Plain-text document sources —
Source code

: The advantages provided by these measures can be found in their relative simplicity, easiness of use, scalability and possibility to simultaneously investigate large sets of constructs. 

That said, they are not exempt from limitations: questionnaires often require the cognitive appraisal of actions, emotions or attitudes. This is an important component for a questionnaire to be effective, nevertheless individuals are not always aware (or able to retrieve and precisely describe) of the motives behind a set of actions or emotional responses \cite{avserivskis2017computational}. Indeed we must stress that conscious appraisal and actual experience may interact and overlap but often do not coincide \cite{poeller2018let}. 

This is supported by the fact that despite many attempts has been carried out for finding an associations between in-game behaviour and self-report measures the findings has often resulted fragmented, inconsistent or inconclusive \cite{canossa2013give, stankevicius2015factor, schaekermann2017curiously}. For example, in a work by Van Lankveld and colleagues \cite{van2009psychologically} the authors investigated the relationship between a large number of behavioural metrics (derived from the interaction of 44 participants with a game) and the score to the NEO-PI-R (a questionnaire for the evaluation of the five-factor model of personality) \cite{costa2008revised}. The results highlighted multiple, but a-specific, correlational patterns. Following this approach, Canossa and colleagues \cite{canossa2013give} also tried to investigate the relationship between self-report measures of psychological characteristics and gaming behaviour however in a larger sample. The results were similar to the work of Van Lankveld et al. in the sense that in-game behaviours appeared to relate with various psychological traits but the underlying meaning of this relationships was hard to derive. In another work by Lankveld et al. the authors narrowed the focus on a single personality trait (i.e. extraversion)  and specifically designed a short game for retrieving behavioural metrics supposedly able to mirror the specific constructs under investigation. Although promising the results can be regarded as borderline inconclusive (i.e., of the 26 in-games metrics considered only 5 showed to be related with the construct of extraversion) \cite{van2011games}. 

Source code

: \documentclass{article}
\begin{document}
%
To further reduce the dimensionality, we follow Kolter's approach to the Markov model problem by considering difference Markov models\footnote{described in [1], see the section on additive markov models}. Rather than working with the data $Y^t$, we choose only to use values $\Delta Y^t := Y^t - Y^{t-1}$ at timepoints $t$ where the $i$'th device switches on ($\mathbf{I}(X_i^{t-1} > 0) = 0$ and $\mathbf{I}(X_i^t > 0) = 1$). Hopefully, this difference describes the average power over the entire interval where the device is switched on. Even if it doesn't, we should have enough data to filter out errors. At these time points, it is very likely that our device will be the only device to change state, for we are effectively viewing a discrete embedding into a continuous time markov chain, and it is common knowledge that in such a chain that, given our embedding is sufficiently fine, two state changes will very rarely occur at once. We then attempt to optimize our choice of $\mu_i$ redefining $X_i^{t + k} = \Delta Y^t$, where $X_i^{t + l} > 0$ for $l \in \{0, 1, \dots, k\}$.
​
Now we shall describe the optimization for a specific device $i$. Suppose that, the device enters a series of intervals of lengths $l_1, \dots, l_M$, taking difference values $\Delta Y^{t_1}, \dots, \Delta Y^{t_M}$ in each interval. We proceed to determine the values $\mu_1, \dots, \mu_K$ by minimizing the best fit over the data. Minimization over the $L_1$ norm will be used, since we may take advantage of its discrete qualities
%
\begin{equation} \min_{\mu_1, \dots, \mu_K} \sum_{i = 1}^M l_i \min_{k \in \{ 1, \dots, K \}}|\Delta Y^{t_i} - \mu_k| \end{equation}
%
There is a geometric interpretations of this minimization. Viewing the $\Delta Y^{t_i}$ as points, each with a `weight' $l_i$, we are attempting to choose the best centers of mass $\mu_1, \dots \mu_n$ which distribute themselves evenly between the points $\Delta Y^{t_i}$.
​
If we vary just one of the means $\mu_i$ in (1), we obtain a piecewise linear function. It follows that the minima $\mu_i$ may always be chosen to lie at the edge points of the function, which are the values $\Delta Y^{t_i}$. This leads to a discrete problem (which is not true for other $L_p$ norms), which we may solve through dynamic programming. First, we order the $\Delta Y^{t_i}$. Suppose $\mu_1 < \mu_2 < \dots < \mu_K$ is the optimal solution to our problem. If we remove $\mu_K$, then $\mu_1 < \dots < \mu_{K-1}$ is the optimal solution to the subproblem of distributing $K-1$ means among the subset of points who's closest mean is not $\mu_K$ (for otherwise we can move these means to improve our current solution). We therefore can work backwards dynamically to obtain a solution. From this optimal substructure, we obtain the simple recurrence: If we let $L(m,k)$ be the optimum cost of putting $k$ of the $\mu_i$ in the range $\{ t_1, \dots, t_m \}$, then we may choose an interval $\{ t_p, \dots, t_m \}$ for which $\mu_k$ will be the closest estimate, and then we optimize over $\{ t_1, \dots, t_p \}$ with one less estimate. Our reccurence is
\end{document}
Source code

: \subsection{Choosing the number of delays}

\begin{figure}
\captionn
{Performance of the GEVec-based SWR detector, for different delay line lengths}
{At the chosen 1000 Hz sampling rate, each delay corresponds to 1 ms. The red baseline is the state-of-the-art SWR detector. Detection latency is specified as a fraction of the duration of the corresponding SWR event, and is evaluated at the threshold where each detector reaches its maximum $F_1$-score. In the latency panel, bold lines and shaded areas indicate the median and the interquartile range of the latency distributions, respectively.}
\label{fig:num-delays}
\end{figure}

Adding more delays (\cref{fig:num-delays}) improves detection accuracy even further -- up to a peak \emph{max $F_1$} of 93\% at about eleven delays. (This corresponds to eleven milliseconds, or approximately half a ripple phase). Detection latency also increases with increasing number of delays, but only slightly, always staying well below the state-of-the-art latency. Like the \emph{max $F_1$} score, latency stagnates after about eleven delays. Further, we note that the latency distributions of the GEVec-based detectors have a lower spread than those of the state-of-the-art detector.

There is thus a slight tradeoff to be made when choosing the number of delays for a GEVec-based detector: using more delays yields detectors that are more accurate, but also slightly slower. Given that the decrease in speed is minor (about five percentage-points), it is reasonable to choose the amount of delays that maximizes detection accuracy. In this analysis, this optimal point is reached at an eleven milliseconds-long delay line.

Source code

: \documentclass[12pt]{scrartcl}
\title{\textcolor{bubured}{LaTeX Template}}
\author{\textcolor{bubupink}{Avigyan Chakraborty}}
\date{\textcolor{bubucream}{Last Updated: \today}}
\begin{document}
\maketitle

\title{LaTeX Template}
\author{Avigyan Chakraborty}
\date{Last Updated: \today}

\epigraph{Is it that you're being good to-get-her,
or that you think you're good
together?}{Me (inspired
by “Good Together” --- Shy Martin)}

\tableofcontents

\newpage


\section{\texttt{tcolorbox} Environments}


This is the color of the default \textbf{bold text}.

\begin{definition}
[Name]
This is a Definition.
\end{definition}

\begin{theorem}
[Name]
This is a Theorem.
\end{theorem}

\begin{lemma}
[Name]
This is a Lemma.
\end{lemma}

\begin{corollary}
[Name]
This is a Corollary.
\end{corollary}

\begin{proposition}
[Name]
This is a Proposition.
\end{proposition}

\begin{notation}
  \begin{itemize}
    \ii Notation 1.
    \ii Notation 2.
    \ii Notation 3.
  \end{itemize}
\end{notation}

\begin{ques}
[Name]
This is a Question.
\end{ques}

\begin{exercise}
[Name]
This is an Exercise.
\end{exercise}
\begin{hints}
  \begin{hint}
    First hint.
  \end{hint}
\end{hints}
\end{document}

About this exercise —
Quote exactly the first line of the entries and every line after it, stopping with the line that contains "sets of constructs.".

Response to this exercise —
Source code

: The advantages provided by these measures can be found in their relative simplicity, easiness of use, scalability and possibility to simultaneously investigate large sets of constructs. 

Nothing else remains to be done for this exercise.